HoMER Conference 2022 – Across Borders: Audiences, Exhibition And Reception, Rome, İtalya, 5 Temmuz - 08 Aralık 2022, ss.2-17
This
study focuses on the reception practices of the Turkish-speaking community in
London regarding the film Motherland (Ana Yurdu, 2015), directed
by Senem Tüzen. Ana Yurdu, which won awards at many festivals and was
praised by critics, is about a young woman's conflict with her conservative
mother and oppressive society. The film shares the characteristics of Turkish
art films with its story about intellectual characters who have returned to the
countryside and faced themselves and their past, and for its minimalist genre.

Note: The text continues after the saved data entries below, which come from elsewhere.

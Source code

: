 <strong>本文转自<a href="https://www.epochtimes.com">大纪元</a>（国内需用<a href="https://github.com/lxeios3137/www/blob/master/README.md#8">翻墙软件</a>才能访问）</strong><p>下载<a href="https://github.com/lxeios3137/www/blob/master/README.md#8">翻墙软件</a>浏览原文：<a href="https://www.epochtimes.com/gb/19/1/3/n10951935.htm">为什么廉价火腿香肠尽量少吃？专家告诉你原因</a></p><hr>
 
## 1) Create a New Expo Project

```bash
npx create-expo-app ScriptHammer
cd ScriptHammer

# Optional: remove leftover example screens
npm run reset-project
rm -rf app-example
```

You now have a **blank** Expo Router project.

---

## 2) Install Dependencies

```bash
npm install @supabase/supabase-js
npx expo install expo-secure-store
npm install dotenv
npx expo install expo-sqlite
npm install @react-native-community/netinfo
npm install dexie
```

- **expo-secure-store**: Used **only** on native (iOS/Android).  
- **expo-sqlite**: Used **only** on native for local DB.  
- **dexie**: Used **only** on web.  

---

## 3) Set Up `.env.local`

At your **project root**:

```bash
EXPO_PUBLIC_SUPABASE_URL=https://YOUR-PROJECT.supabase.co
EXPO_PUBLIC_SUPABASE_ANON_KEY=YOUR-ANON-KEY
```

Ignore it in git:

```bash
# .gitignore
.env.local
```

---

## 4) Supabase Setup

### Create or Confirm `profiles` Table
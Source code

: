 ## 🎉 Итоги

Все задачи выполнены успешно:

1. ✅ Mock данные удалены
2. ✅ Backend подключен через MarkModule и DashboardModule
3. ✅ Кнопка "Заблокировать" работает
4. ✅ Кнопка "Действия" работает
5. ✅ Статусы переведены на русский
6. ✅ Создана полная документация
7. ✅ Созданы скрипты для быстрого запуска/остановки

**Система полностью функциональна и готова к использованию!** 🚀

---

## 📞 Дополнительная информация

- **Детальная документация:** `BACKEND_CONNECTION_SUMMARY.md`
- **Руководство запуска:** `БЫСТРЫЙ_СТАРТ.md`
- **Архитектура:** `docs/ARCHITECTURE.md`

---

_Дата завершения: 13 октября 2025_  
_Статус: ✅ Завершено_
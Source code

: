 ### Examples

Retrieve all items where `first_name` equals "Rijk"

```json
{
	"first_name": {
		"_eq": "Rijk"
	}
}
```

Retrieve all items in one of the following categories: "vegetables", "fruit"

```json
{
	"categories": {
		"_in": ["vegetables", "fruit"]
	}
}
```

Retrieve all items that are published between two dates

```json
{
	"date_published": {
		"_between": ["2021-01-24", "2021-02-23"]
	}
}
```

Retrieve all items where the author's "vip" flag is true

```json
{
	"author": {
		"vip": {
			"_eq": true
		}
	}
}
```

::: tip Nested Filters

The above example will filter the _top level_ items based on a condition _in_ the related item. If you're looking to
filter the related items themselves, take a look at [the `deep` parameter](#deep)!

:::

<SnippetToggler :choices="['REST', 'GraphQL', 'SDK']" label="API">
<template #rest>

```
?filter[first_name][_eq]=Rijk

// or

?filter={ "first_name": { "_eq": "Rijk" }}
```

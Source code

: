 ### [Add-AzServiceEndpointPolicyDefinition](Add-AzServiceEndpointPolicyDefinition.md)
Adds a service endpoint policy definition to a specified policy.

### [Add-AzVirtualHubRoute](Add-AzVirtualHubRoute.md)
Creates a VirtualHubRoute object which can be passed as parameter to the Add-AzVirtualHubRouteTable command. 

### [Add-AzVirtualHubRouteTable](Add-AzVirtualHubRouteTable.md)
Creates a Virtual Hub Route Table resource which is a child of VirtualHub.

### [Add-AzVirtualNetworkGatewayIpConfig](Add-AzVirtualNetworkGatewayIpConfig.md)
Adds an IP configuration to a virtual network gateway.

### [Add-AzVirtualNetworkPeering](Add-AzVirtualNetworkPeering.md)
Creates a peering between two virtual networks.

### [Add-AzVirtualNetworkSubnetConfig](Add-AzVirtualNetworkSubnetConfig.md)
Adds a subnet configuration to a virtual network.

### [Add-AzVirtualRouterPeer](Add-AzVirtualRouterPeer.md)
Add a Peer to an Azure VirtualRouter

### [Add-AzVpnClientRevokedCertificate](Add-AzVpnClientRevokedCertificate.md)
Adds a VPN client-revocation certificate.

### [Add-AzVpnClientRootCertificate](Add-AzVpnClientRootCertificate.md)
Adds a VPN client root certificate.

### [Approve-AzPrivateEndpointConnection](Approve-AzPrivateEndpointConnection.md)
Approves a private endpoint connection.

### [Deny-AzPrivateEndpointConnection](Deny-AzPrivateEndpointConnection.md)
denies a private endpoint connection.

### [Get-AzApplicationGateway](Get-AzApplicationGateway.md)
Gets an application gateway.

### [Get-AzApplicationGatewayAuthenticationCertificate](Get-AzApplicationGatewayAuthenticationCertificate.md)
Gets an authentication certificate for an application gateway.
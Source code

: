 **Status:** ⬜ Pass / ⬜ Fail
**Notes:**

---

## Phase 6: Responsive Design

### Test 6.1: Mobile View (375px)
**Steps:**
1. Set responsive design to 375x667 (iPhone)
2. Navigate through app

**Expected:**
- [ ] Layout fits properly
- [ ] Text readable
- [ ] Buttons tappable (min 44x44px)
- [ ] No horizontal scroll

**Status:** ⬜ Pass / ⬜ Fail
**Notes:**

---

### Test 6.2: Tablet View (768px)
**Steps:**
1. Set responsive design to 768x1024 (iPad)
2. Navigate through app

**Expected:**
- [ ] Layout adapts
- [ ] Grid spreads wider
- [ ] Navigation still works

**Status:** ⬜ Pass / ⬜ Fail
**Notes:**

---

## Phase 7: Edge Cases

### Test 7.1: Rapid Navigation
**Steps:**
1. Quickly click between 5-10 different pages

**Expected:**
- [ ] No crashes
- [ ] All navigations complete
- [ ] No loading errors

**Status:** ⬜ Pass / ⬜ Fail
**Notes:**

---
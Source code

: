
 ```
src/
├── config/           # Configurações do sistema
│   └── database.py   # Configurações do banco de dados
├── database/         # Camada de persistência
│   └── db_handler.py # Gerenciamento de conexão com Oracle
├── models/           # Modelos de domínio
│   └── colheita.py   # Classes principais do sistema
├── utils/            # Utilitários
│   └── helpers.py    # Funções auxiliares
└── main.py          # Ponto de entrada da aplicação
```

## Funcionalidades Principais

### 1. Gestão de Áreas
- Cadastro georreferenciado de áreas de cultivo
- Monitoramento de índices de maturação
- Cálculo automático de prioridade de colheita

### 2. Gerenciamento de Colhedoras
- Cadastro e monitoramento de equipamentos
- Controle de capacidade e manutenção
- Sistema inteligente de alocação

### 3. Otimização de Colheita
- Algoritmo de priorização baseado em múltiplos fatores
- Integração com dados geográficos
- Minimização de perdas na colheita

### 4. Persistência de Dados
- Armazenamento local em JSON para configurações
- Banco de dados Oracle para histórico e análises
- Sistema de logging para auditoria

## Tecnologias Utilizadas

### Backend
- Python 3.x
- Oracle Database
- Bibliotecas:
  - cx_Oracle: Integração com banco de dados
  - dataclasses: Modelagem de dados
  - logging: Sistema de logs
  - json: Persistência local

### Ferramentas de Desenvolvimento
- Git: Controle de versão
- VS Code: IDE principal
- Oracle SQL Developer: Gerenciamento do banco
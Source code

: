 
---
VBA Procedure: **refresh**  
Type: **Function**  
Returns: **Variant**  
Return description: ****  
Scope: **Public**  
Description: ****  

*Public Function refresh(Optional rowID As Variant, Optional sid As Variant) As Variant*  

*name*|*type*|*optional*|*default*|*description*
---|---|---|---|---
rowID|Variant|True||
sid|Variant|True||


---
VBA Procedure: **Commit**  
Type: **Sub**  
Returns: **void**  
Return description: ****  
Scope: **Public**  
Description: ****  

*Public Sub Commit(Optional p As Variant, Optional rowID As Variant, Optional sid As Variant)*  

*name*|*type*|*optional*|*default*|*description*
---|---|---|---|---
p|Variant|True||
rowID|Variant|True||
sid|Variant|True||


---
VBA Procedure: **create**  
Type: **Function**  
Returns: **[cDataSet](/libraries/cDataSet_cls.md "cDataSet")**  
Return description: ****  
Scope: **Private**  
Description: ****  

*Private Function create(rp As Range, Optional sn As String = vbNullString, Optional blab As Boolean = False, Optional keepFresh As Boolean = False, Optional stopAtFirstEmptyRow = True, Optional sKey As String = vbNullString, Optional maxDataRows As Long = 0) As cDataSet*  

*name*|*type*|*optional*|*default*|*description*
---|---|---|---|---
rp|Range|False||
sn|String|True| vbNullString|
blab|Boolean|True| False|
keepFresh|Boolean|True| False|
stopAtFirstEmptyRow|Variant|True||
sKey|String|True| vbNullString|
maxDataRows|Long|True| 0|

The film, which refers with its title to the motherland, mother's home, offers
a look at the themes of homeland, home, belonging, and identity from a
crossroads where different subject positions intersect as well. This film,
which is open to multiple readings, was screened to the Turkish community in
the scope of the 21st London Turkish Film Festival held online in 2016. In this
study, which was prepared based on the fieldwork conducted in London between
2019-2020 as a part of transnational film reception research, in-depth
interviews were conducted with four participants who watched the film Ana
Yurdu, and the interview data was analysed through interpretive
phenomenological analysis. The analyses indicated that the story of the film, which
tells about the oppressions on women in a conservative society was evaluated as
a “realistic representation” by the interviewees, but art films are perceived
as “boring”; although the interviewees' unstable heterogeneous conceptions of
identity (being a Turkish, British or even a world citizen) and ideological
views (being leftist) were effective in reception, fundamentally their gender
identities and the legal processes regulating their residence in England were
determinative, and these factors led to different readings. In addition, it has
been observed that the COVID-19 pandemic and the Brexit process are in charge
of shaping reception as contextual factors.